##### Provided entries #####

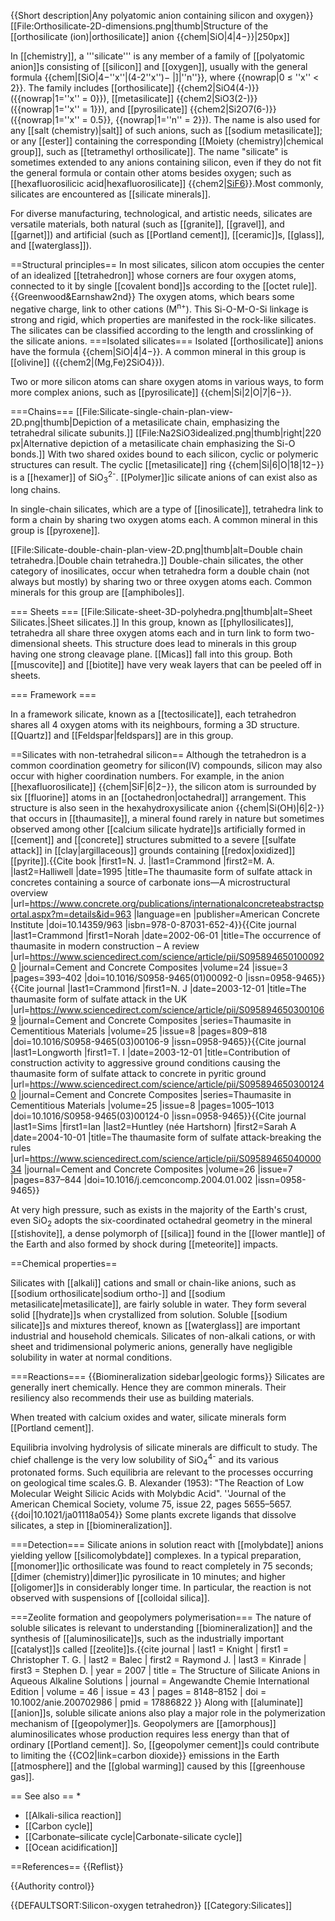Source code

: {{Short description|Any polyatomic anion containing silicon and oxygen}}
[[File:Orthosilicate-2D-dimensions.png|thumb|Structure of the [[orthosilicate (ion)|orthosilicate]] anion {{chem|SiO|4|4−}}|250px]]

In [[chemistry]], a '''silicate''' is any member of a family of [[polyatomic anion]]s consisting of [[silicon]] and [[oxygen]], usually with the general formula {{chem|[SiO|4−''x''|(4-2''x'')− |]|''n''}}, where {{nowrap|0 ≤ ''x'' < 2}}.  The family includes [[orthosilicate]] {{chem2|SiO4(4-)}} ({{nowrap|1=''x'' = 0}}), [[metasilicate]] {{chem2|SiO3(2-)}} ({{nowrap|1=''x'' = 1}}), and [[pyrosilicate]] {{chem2|Si2O7(6-)}} ({{nowrap|1=''x'' = 0.5}}, {{nowrap|1=''n'' = 2}}).  The name is also used for any [[salt (chemistry)|salt]] of such anions, such as [[sodium metasilicate]]; or any [[ester]] containing the corresponding [[Moiety (chemistry)|chemical group]], such as [[tetramethyl orthosilicate]].<ref name=green/> The name "silicate" is sometimes extended to any anions containing silicon, even if they do not fit the general formula or contain other atoms besides oxygen; such as [[hexafluorosilicic acid|hexafluorosilicate]] {{chem2|[SiF6](2-)}}.Most commonly, silicates are encountered as [[silicate minerals]].  

For diverse manufacturing, technological, and artistic needs, silicates are versatile materials, both natural (such as [[granite]], [[gravel]], and [[garnet]]) and artificial (such as [[Portland cement]], [[ceramic]]s, [[glass]], and [[waterglass]]).

==Structural principles==
In most silicates, silicon atom occupies the center of an idealized [[tetrahedron]] whose corners are four oxygen atoms, connected to it by single [[covalent bond]]s according to the [[octet rule]].<ref name=green>{{Greenwood&Earnshaw2nd}}</ref> The oxygen atoms, which bears some negative charge, link to other cations (M<sup>n+</sup>).  This Si-O-M-O-Si linkage is strong and rigid, which properties are manifested in the rock-like silicates.  The silicates can be classified according to the length and crosslinking of the silicate anions.
===Isolated silicates===
Isolated [[orthosilicate]] anions have the formula {{chem|SiO|4|4−}}. A common mineral in this group is [[olivine]] ({{chem2|(Mg,Fe)2SiO4}}). 

Two or more silicon atoms can share oxygen atoms in various ways, to form more complex anions, such as [[pyrosilicate]] {{chem|Si|2|O|7|6−}}.

===Chains===
[[File:Silicate-single-chain-plan-view-2D.png|thumb|Depiction of a metasilicate chain, emphasizing the tetrahedral silicate subunits.]]
[[File:Na2SiO3idealized.png|thumb|right|220 px|Alternative depiction of a metasilicate chain emphasizing the Si-O bonds.]]
With two shared oxides bound to each silicon, cyclic or polymeric structures can result.  The cyclic [[metasilicate]] ring {{chem|Si|6|O|18|12−}} is a [[hexamer]] of SiO<sub>3</sub><sup>2-</sup>.  [[Polymer]]ic silicate anions of can exist also as long chains.

In single-chain silicates, which are a type of [[inosilicate]], tetrahedra link to form a chain by sharing two oxygen atoms each. A common mineral in this group is [[pyroxene]].

[[File:Silicate-double-chain-plan-view-2D.png|thumb|alt=Double chain tetrahedra.|Double chain tetrahedra.]]
Double-chain silicates, the other category of inosilicates, occur when tetrahedra form a double chain (not always but mostly) by sharing two or three oxygen atoms each. Common minerals for this group are [[amphiboles]].

=== Sheets ===
[[File:Silicate-sheet-3D-polyhedra.png|thumb|alt=Sheet Silicates.|Sheet silicates.]]
In this group, known as [[phyllosilicates]], tetrahedra all share three oxygen atoms each and in turn link to form two-dimensional sheets. This structure does lead to minerals in this group having one strong cleavage plane. [[Micas]] fall into this group. Both [[muscovite]] and [[biotite]] have very weak layers that can be peeled off in sheets.

=== Framework ===

In a framework silicate, known as a [[tectosilicate]], each tetrahedron shares all 4 oxygen atoms with its neighbours, forming a 3D structure. [[Quartz]] and [[Feldspar|feldspars]] are in this group.

==Silicates with non-tetrahedral silicon==
Although the tetrahedron is a common coordination geometry for silicon(IV) compounds, silicon may also occur with higher coordination numbers.  For example, in the anion [[hexafluorosilicate]] {{chem|SiF|6|2−}}, the silicon atom is surrounded by six [[fluorine]] atoms in an [[octahedron|octahedral]] arrangement.  This structure is also seen in the hexahydroxysilicate anion {{chem|Si(OH)|6|2-}} that occurs in [[thaumasite]], a mineral found rarely in nature but sometimes observed among other [[calcium silicate hydrate]]s artificially formed in [[cement]] and [[concrete]] structures submitted to a severe [[sulfate attack]] in [[clay|argillaceous]] grounds containing [[redox|oxidized]] [[pyrite]].<ref name="Crammond1995">{{Cite book |first1=N. J. |last1=Crammond |first2=M. A. |last2=Halliwell |date=1995 |title=The thaumasite form of sulfate attack in concretes containing a source of carbonate ions—A microstructural overview |url=https://www.concrete.org/publications/internationalconcreteabstractsportal.aspx?m=details&id=963 |language=en |publisher=American Concrete Institute |doi=10.14359/963 |isbn=978-0-87031-652-4}}</ref><ref name="Crammond2002">{{Cite journal |last1=Crammond |first1=Norah |date=2002-06-01 |title=The occurrence of thaumasite in modern construction – A review |url=https://www.sciencedirect.com/science/article/pii/S0958946501000920 |journal=Cement and Concrete Composites |volume=24 |issue=3 |pages=393–402 |doi=10.1016/S0958-9465(01)00092-0 |issn=0958-9465}}</ref><ref name="Crammond2003">{{Cite journal |last1=Crammond |first1=N. J |date=2003-12-01 |title=The thaumasite form of sulfate attack in the UK |url=https://www.sciencedirect.com/science/article/pii/S0958946503001069 |journal=Cement and Concrete Composites |series=Thaumasite in Cementitious Materials |volume=25 |issue=8 |pages=809–818 |doi=10.1016/S0958-9465(03)00106-9 |issn=0958-9465}}</ref><ref name="Longworth2003">{{Cite journal |last1=Longworth |first1=T. I |date=2003-12-01 |title=Contribution of construction activity to aggressive ground conditions causing the thaumasite form of sulfate attack to concrete in pyritic ground |url=https://www.sciencedirect.com/science/article/pii/S0958946503001240 |journal=Cement and Concrete Composites |series=Thaumasite in Cementitious Materials |volume=25 |issue=8 |pages=1005–1013 |doi=10.1016/S0958-9465(03)00124-0 |issn=0958-9465}}</ref><ref name="Sims2004">{{Cite journal |last1=Sims |first1=Ian |last2=Huntley (née Hartshorn) |first2=Sarah A |date=2004-10-01 |title=The thaumasite form of sulfate attack-breaking the rules |url=https://www.sciencedirect.com/science/article/pii/S0958946504000034 |journal=Cement and Concrete Composites |volume=26 |issue=7 |pages=837–844 |doi=10.1016/j.cemconcomp.2004.01.002 |issn=0958-9465}}</ref>

At very high pressure, such as exists in the majority of the Earth's crust, even SiO<sub>2</sub> adopts the six-coordinated octahedral geometry in the mineral [[stishovite]], a dense polymorph of [[silica]] found in the [[lower mantle]] of the Earth and also formed by shock during [[meteorite]] impacts.

==Chemical properties==
<!--Solid silicates are generally stable and well characterized.-->

Silicates with [[alkali]] cations and small or chain-like anions, such as [[sodium orthosilicate|sodium ortho-]] and [[sodium metasilicate|metasilicate]], are fairly soluble in water.  They form several solid [[hydrate]]s when crystallized from solution.  Soluble [[sodium silicate]]s and mixtures thereof, known as [[waterglass]] are important industrial and household chemicals. Silicates of non-alkali cations, or with sheet and tridimensional polymeric anions, generally have negligible solubility in water at normal conditions.

===Reactions===
{{Biomineralization sidebar|geologic forms}}
Silicates are generally inert chemically.  Hence they are common minerals. Their resiliency also recommends their use as building materials.

When treated with calcium oxides and water, silicate minerals form [[Portland cement]].

Equilibria involving hydrolysis of silicate minerals are difficult to study. The chief challenge is the very low solubility of SiO<sub>4</sub><sup>4-</sup> and its various protonated forms. Such equilibria are relevant to the processes occurring on geological time scales.<ref name=knight/><ref name=GBAlex>G. B. Alexander (1953): "The Reaction of Low Molecular Weight Silicic Acids with Molybdic Acid". ''Journal of the American Chemical Society, volume 75, issue 22, pages 5655–5657. {{doi|10.1021/ja01118a054}}</ref>  Some plants excrete ligands that dissolve silicates, a step in [[biomineralization]].

===Detection===
Silicate anions in solution react with [[molybdate]] anions yielding yellow [[silicomolybdate]] complexes. In a typical preparation, [[monomer]]ic orthosilicate was found to react completely in 75 seconds; [[dimer (chemistry)|dimer]]ic pyrosilicate in 10 minutes; and higher [[oligomer]]s in considerably longer time.  In particular, the reaction is not observed with suspensions of [[colloidal silica]].<ref name=GBAlex/>

===Zeolite formation and geopolymers polymerisation===
The nature of soluble silicates is relevant to understanding [[biomineralization]] and the synthesis of [[aluminosilicate]]s, such as the industrially important [[catalyst]]s called [[zeolite]]s.<ref name=knight>{{cite journal | last1 = Knight | first1 = Christopher T. G. | last2 = Balec | first2 = Raymond J. | last3 = Kinrade | first3 = Stephen D. | year = 2007 | title = The Structure of Silicate Anions in Aqueous Alkaline Solutions | journal = Angewandte Chemie International Edition | volume = 46 | issue = 43 | pages = 8148–8152 | doi = 10.1002/anie.200702986 | pmid = 17886822 }}</ref> Along with [[aluminate]] [[anion]]s, soluble silicate anions also play a major role in the polymerization mechanism of [[geopolymer]]s. Geopolymers are [[amorphous]] aluminosilicates whose production requires less energy than that of ordinary [[Portland cement]]. So, [[geopolymer cement]]s could contribute to limiting the {{CO2|link=carbon dioxide}} emissions in the Earth [[atmosphere]] and the [[global warming]] caused by this [[greenhouse gas]].

== See also ==
* 
* [[Alkali-silica reaction]]
* [[Carbon cycle]]
* [[Carbonate–silicate cycle|Carbonate-silicate cycle]]
* [[Ocean acidification]]

==References==
{{Reflist}}

{{Authority control}}

{{DEFAULTSORT:Silicon-oxygen tetrahedron}}
[[Category:Silicates]]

#####

With pictures removed, write out exactly each line of the entries from the first through the line that holds "[[File:Orthosilicate-2D-dimensions.png|thumb|Structure of the".

Source code

: {{Short description|Any polyatomic anion containing silicon and oxygen}}
[[File:Orthosilicate-2D-dimensions.png|thumb|Structure of the [[orthosilicate (ion)|orthosilicate]] anion {{chem|SiO|4|4−}}|250px]]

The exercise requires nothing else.